[Extracted material]

--- START ---

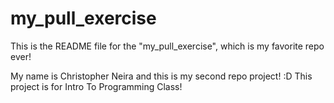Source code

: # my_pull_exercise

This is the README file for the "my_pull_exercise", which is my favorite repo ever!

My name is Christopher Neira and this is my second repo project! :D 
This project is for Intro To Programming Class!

--- END ---
--- START ---

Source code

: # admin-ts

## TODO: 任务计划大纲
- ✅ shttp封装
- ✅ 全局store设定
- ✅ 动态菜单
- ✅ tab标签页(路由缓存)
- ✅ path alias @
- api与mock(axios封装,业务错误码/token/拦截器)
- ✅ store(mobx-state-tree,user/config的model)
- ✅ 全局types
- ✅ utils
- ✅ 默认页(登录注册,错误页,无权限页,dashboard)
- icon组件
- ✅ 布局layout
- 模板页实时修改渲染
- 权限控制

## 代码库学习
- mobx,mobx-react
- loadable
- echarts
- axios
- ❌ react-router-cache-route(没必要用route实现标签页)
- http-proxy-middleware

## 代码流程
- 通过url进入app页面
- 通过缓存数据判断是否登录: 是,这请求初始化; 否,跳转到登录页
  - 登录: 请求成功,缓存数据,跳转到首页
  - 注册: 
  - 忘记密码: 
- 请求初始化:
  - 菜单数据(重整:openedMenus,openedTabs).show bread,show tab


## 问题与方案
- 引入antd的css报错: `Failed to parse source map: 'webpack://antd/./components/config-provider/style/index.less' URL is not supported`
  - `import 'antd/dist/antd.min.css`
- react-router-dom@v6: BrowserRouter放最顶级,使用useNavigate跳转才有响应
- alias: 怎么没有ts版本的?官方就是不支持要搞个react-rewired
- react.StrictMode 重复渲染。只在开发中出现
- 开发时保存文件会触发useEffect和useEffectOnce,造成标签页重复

--- END ---

[Task brief] Produce a word-for-word copy of everything above from the line holding "- ❌ react-router-cache-route(没必要用route实现标签页)" down to the line holding "- 开发时保存文件会触发us", with both of those lines kept.

[Answer to this task]
- ❌ react-router-cache-route(没必要用route实现标签页)
- http-proxy-middleware

## 代码流程
- 通过url进入app页面
- 通过缓存数据判断是否登录: 是,这请求初始化; 否,跳转到登录页
  - 登录: 请求成功,缓存数据,跳转到首页
  - 注册: 
  - 忘记密码: 
- 请求初始化:
  - 菜单数据(重整:openedMenus,openedTabs).show bread,show tab


## 问题与方案
- 引入antd的css报错: `Failed to parse source map: 'webpack://antd/./components/config-provider/style/index.less' URL is not supported`
  - `import 'antd/dist/antd.min.css`
- react-router-dom@v6: BrowserRouter放最顶级,使用useNavigate跳转才有响应
- alias: 怎么没有ts版本的?官方就是不支持要搞个react-rewired
- react.StrictMode 重复渲染。只在开发中出现
- 开发时保存文件会触发useEffect和useEffectOnce,造成标签页重复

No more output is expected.